• Problem requirements
Return all the data, word for word.

─── Exercise input

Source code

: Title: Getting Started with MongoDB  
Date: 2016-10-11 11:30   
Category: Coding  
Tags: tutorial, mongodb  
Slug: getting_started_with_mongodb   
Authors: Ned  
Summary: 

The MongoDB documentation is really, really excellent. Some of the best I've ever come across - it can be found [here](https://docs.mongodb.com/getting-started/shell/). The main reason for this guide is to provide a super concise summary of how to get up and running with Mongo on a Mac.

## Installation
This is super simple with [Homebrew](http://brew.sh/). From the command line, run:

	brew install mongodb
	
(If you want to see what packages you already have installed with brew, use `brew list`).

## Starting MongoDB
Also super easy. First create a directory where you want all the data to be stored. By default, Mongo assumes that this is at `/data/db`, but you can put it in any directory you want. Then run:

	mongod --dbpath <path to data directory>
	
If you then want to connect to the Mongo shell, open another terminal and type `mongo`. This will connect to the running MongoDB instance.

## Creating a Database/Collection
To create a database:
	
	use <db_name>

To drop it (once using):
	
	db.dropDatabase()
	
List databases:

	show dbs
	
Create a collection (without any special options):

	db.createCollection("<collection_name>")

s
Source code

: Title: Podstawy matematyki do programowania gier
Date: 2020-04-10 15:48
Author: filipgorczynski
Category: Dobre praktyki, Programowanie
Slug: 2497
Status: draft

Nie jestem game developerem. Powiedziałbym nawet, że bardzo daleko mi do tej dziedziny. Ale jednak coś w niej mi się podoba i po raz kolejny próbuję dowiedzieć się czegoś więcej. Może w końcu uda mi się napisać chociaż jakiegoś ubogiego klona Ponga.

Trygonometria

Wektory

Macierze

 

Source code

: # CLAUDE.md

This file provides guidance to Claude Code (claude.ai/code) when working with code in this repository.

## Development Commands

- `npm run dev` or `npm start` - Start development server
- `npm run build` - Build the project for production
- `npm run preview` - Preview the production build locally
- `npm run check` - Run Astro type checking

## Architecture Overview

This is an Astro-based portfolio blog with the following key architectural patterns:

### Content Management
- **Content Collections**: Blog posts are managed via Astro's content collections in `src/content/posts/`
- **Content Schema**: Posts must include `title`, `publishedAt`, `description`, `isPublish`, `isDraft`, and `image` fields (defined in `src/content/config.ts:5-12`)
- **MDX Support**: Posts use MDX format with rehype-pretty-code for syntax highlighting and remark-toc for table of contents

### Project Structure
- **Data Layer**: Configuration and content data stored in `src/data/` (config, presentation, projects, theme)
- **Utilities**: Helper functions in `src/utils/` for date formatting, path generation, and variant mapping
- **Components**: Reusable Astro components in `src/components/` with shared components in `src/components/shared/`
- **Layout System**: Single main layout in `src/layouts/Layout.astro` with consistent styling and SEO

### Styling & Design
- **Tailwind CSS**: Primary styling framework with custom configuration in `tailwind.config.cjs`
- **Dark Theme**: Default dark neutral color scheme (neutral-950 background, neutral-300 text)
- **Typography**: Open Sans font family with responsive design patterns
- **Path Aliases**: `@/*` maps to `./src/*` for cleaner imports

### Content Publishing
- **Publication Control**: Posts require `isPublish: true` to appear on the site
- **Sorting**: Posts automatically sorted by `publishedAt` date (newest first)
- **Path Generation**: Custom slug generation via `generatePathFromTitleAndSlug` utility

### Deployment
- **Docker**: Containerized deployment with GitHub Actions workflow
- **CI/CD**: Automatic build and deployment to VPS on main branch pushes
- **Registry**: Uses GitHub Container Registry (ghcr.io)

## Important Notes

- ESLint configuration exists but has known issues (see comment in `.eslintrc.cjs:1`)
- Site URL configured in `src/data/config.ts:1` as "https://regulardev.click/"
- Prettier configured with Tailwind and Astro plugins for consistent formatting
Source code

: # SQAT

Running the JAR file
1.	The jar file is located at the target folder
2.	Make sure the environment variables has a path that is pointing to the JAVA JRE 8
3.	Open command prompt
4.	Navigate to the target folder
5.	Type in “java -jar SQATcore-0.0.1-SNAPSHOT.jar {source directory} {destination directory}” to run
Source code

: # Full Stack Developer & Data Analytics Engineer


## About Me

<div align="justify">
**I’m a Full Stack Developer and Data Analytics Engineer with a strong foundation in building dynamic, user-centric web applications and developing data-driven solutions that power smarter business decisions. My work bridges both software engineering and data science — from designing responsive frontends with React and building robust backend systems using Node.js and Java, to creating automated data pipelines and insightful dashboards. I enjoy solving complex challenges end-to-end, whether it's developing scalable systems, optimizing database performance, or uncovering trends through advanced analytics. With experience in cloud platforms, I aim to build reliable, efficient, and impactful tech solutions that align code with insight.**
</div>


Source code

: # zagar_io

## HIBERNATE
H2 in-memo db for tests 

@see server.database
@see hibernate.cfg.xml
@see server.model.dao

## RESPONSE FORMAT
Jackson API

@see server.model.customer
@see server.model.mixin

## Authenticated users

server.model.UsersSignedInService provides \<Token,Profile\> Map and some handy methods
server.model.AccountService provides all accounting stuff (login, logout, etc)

──────

• Completed task
Source code

: Title: Getting Started with MongoDB  
Date: 2016-10-11 11:30   
Category: Coding  
Tags: tutorial, mongodb  
Slug: getting_started_with_mongodb   
Authors: Ned  
Summary: 

The MongoDB documentation is really, really excellent. Some of the best I've ever come across - it can be found [here](https://docs.mongodb.com/getting-started/shell/). The main reason for this guide is to provide a super concise summary of how to get up and running with Mongo on a Mac.

## Installation
This is super simple with [Homebrew](http://brew.sh/). From the command line, run:

	brew install mongodb
	
(If you want to see what packages you already have installed with brew, use `brew list`).

## Starting MongoDB
Also super easy. First create a directory where you want all the data to be stored. By default, Mongo assumes that this is at `/data/db`, but you can put it in any directory you want. Then run:

	mongod --dbpath <path to data directory>
	
If you then want to connect to the Mongo shell, open another terminal and type `mongo`. This will connect to the running MongoDB instance.

## Creating a Database/Collection
To create a database:
	
	use <db_name>

To drop it (once using):
	
	db.dropDatabase()
	
List databases:

	show dbs
	
Create a collection (without any special options):

	db.createCollection("<collection_name>")

s
Source code

: Title: Podstawy matematyki do programowania gier
Date: 2020-04-10 15:48
Author: filipgorczynski
Category: Dobre praktyki, Programowanie
Slug: 2497
Status: draft

Nie jestem game developerem. Powiedziałbym nawet, że bardzo daleko mi do tej dziedziny. Ale jednak coś w niej mi się podoba i po raz kolejny próbuję dowiedzieć się czegoś więcej. Może w końcu uda mi się napisać chociaż jakiegoś ubogiego klona Ponga.

Trygonometria

Wektory

Macierze

 

Source code

: # CLAUDE.md

This file provides guidance to Claude Code (claude.ai/code) when working with code in this repository.

## Development Commands

- `npm run dev` or `npm start` - Start development server
- `npm run build` - Build the project for production
- `npm run preview` - Preview the production build locally
- `npm run check` - Run Astro type checking

## Architecture Overview

This is an Astro-based portfolio blog with the following key architectural patterns:

### Content Management
- **Content Collections**: Blog posts are managed via Astro's content collections in `src/content/posts/`
- **Content Schema**: Posts must include `title`, `publishedAt`, `description`, `isPublish`, `isDraft`, and `image` fields (defined in `src/content/config.ts:5-12`)
- **MDX Support**: Posts use MDX format with rehype-pretty-code for syntax highlighting and remark-toc for table of contents

### Project Structure
- **Data Layer**: Configuration and content data stored in `src/data/` (config, presentation, projects, theme)
- **Utilities**: Helper functions in `src/utils/` for date formatting, path generation, and variant mapping
- **Components**: Reusable Astro components in `src/components/` with shared components in `src/components/shared/`
- **Layout System**: Single main layout in `src/layouts/Layout.astro` with consistent styling and SEO

### Styling & Design
- **Tailwind CSS**: Primary styling framework with custom configuration in `tailwind.config.cjs`
- **Dark Theme**: Default dark neutral color scheme (neutral-950 background, neutral-300 text)
- **Typography**: Open Sans font family with responsive design patterns
- **Path Aliases**: `@/*` maps to `./src/*` for cleaner imports

### Content Publishing
- **Publication Control**: Posts require `isPublish: true` to appear on the site
- **Sorting**: Posts automatically sorted by `publishedAt` date (newest first)
- **Path Generation**: Custom slug generation via `generatePathFromTitleAndSlug` utility

### Deployment
- **Docker**: Containerized deployment with GitHub Actions workflow
- **CI/CD**: Automatic build and deployment to VPS on main branch pushes
- **Registry**: Uses GitHub Container Registry (ghcr.io)

## Important Notes

- ESLint configuration exists but has known issues (see comment in `.eslintrc.cjs:1`)
- Site URL configured in `src/data/config.ts:1` as "https://regulardev.click/"
- Prettier configured with Tailwind and Astro plugins for consistent formatting
Source code

: # SQAT

Running the JAR file
1.	The jar file is located at the target folder
2.	Make sure the environment variables has a path that is pointing to the JAVA JRE 8
3.	Open command prompt
4.	Navigate to the target folder
5.	Type in “java -jar SQATcore-0.0.1-SNAPSHOT.jar {source directory} {destination directory}” to run
Source code

: # Full Stack Developer & Data Analytics Engineer


## About Me

<div align="justify">
**I’m a Full Stack Developer and Data Analytics Engineer with a strong foundation in building dynamic, user-centric web applications and developing data-driven solutions that power smarter business decisions. My work bridges both software engineering and data science — from designing responsive frontends with React and building robust backend systems using Node.js and Java, to creating automated data pipelines and insightful dashboards. I enjoy solving complex challenges end-to-end, whether it's developing scalable systems, optimizing database performance, or uncovering trends through advanced analytics. With experience in cloud platforms, I aim to build reliable, efficient, and impactful tech solutions that align code with insight.**
</div>


Source code

: # zagar_io

## HIBERNATE
H2 in-memo db for tests 

@see server.database
@see hibernate.cfg.xml
@see server.model.dao

## RESPONSE FORMAT
Jackson API

@see server.model.customer
@see server.model.mixin

## Authenticated users

server.model.UsersSignedInService provides \<Token,Profile\> Map and some handy methods
server.model.AccountService provides all accounting stuff (login, logout, etc)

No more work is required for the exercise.